The “E-Learning-Global Market Outlook” report by Orbis Research estimates that the global market for technology-based training will grow at a compound annual growth rate of 9.5%, from $176 billion in 2017 to over $398 billion by 2026. While e-learning revenue levels and growth estimates vary, most data point to a continued upward trend on a global scale.

In 2011, the worldwide market for self-paced e-learning was $35.6 billion. At that time, the annual growth rate was projected to be 7.6%, or $51.5 billion, by 2016. Although 7.6% was the estimated average growth rate, different regions around the world experienced much higher growth rates, with Asia and Eastern Europe experiencing close to 17% growth and Africa and Latin America estimated close to 15%. Just five years later in 2016, market size rose to $46.67 billion, according to Docebo.

What is fueling this growth? It can be attributed to a combination of several factors:

• Course design and implementation speed
• Easy accessibility
• Increased effectiveness through animated learning
• Escalation in number of internet users
• Growing access of broadband
• Savings to organizations in terms of capital expenditures
• Reduction in operational expenses

Given the growth rates and revenues cited previously, it appears to be universally accepted that self-paced e-learning is not going away anytime soon. Additionally, while English is currently the primary language of e-learning course development, making courses available in multiple languages is critical to reaching a wider audience and achieving overall program success.

Tool Designs Facilitate Localization
In the early days of Flash-based e-learning localization, developing e-learning courses was a time-consuming, manual process and constituted one of the major roadblocks to multilingual e-learning course availability. Thanks to the latest development tools available today, e-learning course localization is now relatively straightforward.

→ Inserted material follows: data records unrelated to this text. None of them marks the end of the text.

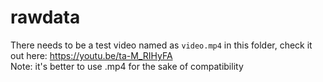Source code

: # rawdata
There needs to be a test video named as `video.mp4` in this folder, check it out here: https://youtu.be/ta-M_RIHyFA  
Note: it's better to use .mp4 for the sake of compatibility
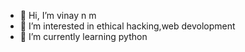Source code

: - 👋 Hi, I’m vinay n m
- 👀 I’m interested in ethical hacking,web devolopment
- 🌱 I’m currently learning python


<!---
126vini/126vini is a ✨ special ✨ repository because its `README.md` (this file) appears on your GitHub profile.
You can click the Preview link to take a look at your changes.
--->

Popular state of the art tools, such as Adobe Captivate, incorporate XML file export and import for a simplified and streamlined localization process. For example, Captivate’s functionality includes the export of captions to a text or an XML Localization Interchange File Format (XLIFF) file, as well as the subsequent import of the translated text file into a copy of the original project file. Tools such as Articulate StoryLine support right-to-left languages such as Arabic and Hebrew, as well as double-byte character sets for languages such as Chinese (simplified and traditional), Japanese and Korean.

Today’s technology eliminates many of the barriers organizations used to face when localizing their e-learning programs into multiple languages, making localization more feasible to those who may have previously been apprehensive about attempting localization of their courses.

E-learning Components Requiring Localization
Organizations differ in their approach to e-learning course design and to the components they include therein. Let’s examine some of the more common features of e-learning programs.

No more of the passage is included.